* [Required action] Only lines with the string "similar" are wanted. Pull them out of the data.

* [Available records]
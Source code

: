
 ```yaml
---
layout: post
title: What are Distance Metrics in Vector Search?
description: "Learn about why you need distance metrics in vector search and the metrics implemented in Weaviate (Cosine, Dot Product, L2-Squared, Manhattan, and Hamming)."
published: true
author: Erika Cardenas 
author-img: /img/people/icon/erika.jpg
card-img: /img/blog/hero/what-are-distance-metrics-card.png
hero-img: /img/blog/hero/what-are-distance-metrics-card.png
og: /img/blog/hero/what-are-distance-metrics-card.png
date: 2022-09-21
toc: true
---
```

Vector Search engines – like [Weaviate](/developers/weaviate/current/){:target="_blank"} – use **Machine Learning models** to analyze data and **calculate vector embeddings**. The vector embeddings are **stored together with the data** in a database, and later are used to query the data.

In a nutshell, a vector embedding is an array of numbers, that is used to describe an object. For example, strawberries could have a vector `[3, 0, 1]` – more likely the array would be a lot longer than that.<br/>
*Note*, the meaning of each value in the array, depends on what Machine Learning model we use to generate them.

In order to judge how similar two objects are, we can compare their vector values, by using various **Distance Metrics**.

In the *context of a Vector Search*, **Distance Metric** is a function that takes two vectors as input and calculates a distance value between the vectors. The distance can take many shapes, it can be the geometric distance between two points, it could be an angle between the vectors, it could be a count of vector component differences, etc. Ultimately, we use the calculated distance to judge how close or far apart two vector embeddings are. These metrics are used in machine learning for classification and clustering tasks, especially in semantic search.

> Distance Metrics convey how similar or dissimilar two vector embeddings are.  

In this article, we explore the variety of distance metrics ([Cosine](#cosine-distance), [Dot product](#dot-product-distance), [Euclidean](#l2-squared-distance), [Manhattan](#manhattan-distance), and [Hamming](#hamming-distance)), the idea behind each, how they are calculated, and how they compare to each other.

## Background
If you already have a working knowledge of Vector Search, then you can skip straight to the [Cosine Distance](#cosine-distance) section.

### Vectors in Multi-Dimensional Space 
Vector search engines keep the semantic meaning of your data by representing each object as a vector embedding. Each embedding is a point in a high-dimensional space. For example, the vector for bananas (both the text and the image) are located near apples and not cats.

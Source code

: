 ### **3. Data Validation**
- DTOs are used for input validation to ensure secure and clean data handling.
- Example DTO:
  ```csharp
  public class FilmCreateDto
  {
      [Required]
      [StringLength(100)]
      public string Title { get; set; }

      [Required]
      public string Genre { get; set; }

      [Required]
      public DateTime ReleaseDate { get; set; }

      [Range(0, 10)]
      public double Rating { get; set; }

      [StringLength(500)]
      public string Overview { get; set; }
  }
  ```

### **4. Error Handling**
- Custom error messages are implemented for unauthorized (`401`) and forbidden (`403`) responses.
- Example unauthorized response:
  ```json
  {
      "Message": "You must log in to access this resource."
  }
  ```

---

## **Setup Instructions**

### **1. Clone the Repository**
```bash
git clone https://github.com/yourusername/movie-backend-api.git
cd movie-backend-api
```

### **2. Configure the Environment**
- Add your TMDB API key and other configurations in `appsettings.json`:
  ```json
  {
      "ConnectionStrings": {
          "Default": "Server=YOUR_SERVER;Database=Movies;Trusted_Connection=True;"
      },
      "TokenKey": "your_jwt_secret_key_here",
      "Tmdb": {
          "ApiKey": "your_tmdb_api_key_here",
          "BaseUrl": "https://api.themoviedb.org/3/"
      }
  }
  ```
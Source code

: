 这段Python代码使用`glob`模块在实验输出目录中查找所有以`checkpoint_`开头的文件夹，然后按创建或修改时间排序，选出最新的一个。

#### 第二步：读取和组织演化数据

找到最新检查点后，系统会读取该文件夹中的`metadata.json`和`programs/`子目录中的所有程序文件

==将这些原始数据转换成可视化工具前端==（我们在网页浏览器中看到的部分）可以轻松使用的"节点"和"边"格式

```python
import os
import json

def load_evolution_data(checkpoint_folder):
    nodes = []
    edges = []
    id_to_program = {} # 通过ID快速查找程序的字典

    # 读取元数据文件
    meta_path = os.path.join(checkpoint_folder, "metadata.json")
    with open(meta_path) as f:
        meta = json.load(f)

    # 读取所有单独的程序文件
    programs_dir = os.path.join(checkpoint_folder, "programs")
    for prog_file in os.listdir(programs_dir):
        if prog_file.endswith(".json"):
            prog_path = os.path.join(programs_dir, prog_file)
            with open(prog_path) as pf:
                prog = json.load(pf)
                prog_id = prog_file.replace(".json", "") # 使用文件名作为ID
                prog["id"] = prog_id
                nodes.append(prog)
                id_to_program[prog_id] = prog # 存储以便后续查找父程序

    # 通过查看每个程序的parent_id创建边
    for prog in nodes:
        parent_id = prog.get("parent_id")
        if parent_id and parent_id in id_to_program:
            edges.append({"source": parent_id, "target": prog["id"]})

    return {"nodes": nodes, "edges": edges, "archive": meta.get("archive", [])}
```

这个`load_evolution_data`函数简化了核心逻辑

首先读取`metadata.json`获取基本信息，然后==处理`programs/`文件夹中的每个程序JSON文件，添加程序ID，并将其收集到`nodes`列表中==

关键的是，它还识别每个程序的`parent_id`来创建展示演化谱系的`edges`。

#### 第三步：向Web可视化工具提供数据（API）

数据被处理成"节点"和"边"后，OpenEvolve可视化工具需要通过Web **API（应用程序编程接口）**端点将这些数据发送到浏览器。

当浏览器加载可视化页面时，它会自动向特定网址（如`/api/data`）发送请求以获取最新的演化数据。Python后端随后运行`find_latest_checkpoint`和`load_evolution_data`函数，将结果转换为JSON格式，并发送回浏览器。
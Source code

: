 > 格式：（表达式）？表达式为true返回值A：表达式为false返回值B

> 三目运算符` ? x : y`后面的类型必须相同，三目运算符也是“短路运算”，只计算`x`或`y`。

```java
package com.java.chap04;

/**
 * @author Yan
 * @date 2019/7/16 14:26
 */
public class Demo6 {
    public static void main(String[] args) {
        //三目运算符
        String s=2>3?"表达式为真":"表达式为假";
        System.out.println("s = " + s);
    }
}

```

* [Task response]
In order to judge how similar two objects are, we can compare their vector values, by using various **Distance Metrics**.
> Distance Metrics convey how similar or dissimilar two vector embeddings are.  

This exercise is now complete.